A young architect, Zarko Causevski, and the Arhitektonika company, of which he is the director and which his brother, Nikola, owns, has left the biggest mark on the facades that have changed the face of the capital. The design of the new faux-Baroque surface of the 1970s City Trade Centre, the new facade of government house, the headquarters of the Skopje Waterworks company and the design for the administrative building, on Bihacka street, are all works of Causevski brothers. Documents show that they were paid more than half-a-million euro.
The documents also reveal that the state institutions avoided signing separate contracts with authors that specifically disclosed their fees. Instead, the contracts mention all the works needed for the construction of the sculptures.

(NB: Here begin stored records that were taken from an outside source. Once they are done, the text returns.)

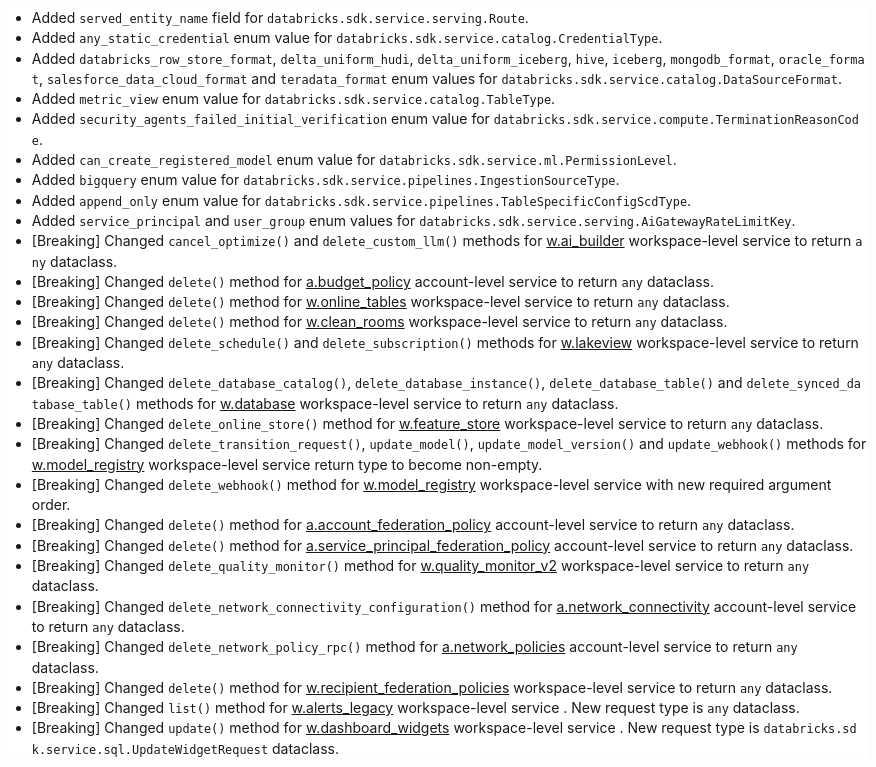 * Added `served_entity_name` field for `databricks.sdk.service.serving.Route`.
* Added `any_static_credential` enum value for `databricks.sdk.service.catalog.CredentialType`.
* Added `databricks_row_store_format`, `delta_uniform_hudi`, `delta_uniform_iceberg`, `hive`, `iceberg`, `mongodb_format`, `oracle_format`, `salesforce_data_cloud_format` and `teradata_format` enum values for `databricks.sdk.service.catalog.DataSourceFormat`.
* Added `metric_view` enum value for `databricks.sdk.service.catalog.TableType`.
* Added `security_agents_failed_initial_verification` enum value for `databricks.sdk.service.compute.TerminationReasonCode`.
* Added `can_create_registered_model` enum value for `databricks.sdk.service.ml.PermissionLevel`.
* Added `bigquery` enum value for `databricks.sdk.service.pipelines.IngestionSourceType`.
* Added `append_only` enum value for `databricks.sdk.service.pipelines.TableSpecificConfigScdType`.
* Added `service_principal` and `user_group` enum values for `databricks.sdk.service.serving.AiGatewayRateLimitKey`.
* [Breaking] Changed `cancel_optimize()` and `delete_custom_llm()` methods for [w.ai_builder](https://databricks-sdk-py.readthedocs.io/en/latest/workspace/aibuilder/ai_builder.html) workspace-level service to return `any` dataclass.
* [Breaking] Changed `delete()` method for [a.budget_policy](https://databricks-sdk-py.readthedocs.io/en/latest/account/billing/budget_policy.html) account-level service to return `any` dataclass.
* [Breaking] Changed `delete()` method for [w.online_tables](https://databricks-sdk-py.readthedocs.io/en/latest/workspace/catalog/online_tables.html) workspace-level service to return `any` dataclass.
* [Breaking] Changed `delete()` method for [w.clean_rooms](https://databricks-sdk-py.readthedocs.io/en/latest/workspace/cleanrooms/clean_rooms.html) workspace-level service to return `any` dataclass.
* [Breaking] Changed `delete_schedule()` and `delete_subscription()` methods for [w.lakeview](https://databricks-sdk-py.readthedocs.io/en/latest/workspace/dashboards/lakeview.html) workspace-level service to return `any` dataclass.
* [Breaking] Changed `delete_database_catalog()`, `delete_database_instance()`, `delete_database_table()` and `delete_synced_database_table()` methods for [w.database](https://databricks-sdk-py.readthedocs.io/en/latest/workspace/database/database.html) workspace-level service to return `any` dataclass.
* [Breaking] Changed `delete_online_store()` method for [w.feature_store](https://databricks-sdk-py.readthedocs.io/en/latest/workspace/ml/feature_store.html) workspace-level service to return `any` dataclass.
* [Breaking] Changed `delete_transition_request()`, `update_model()`, `update_model_version()` and `update_webhook()` methods for [w.model_registry](https://databricks-sdk-py.readthedocs.io/en/latest/workspace/ml/model_registry.html) workspace-level service return type to become non-empty.
* [Breaking] Changed `delete_webhook()` method for [w.model_registry](https://databricks-sdk-py.readthedocs.io/en/latest/workspace/ml/model_registry.html) workspace-level service with new required argument order.
* [Breaking] Changed `delete()` method for [a.account_federation_policy](https://databricks-sdk-py.readthedocs.io/en/latest/account/oauth2/federation_policy.html) account-level service to return `any` dataclass.
* [Breaking] Changed `delete()` method for [a.service_principal_federation_policy](https://databricks-sdk-py.readthedocs.io/en/latest/account/oauth2/service_principal_federation_policy.html) account-level service to return `any` dataclass.
* [Breaking] Changed `delete_quality_monitor()` method for [w.quality_monitor_v2](https://databricks-sdk-py.readthedocs.io/en/latest/workspace/qualitymonitorv2/quality_monitor_v2.html) workspace-level service to return `any` dataclass.
* [Breaking] Changed `delete_network_connectivity_configuration()` method for [a.network_connectivity](https://databricks-sdk-py.readthedocs.io/en/latest/account/settings/network_connectivity.html) account-level service to return `any` dataclass.
* [Breaking] Changed `delete_network_policy_rpc()` method for [a.network_policies](https://databricks-sdk-py.readthedocs.io/en/latest/account/settings/network_policies.html) account-level service to return `any` dataclass.
* [Breaking] Changed `delete()` method for [w.recipient_federation_policies](https://databricks-sdk-py.readthedocs.io/en/latest/workspace/sharing/recipient_federation_policies.html) workspace-level service to return `any` dataclass.
* [Breaking] Changed `list()` method for [w.alerts_legacy](https://databricks-sdk-py.readthedocs.io/en/latest/workspace/sql/alerts_legacy.html) workspace-level service . New request type is `any` dataclass.
* [Breaking] Changed `update()` method for [w.dashboard_widgets](https://databricks-sdk-py.readthedocs.io/en/latest/workspace/sql/dashboard_widgets.html) workspace-level service . New request type is `databricks.sdk.service.sql.UpdateWidgetRequest` dataclass.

For example, the graph “royalty payment” in the contract with Stevanovska for “Equestrian Warrior”, includes the costs of the design, materials, work force, space, transport, plaster, clay and other things.
The former mayor of Centar, Vladimir Todorovic, at the 2013 press conference on Skopje 2014, admitted that it was hard to prove whether the authors were spending all the money they received in the way that their written accounts claimed. Talking about the monuments to the Ottoman-era revolutionaries Goce Delcev and Dame Gruev, Todorovic said that when the author presented his expenses, he gave the total figure of €300,000 euros. He added:
„These are the expenses that he is showing us and we aren’t checking whether this is true. But, during negotiations, the commission [from the municipality] is always trying to reduce them [the expenditures]”. Todorovic continued that he hoped “all the authors have been honest”.
The principal authors of the designs for Skopje 2014, Stevanovska, Causevski and the firms Arhitektonika and Neimar Engineering, have received a total of €4.7 million from the budget. All the authors together in the project have been paid a combined total of more than €15 million.
Preparations date back to 2006
The project was first publicly announced on February 4, 2010, when Todorovic, Kancecka-Milevska and the Mayor of Skopje, Koce Trajanovski, presented a video containing a computer-generated visualization of how Skopje might look in 2014. No cost was then mentioned. They merely mentioned some ten new buildings, about 20 new monuments, revamped facades and new bridges.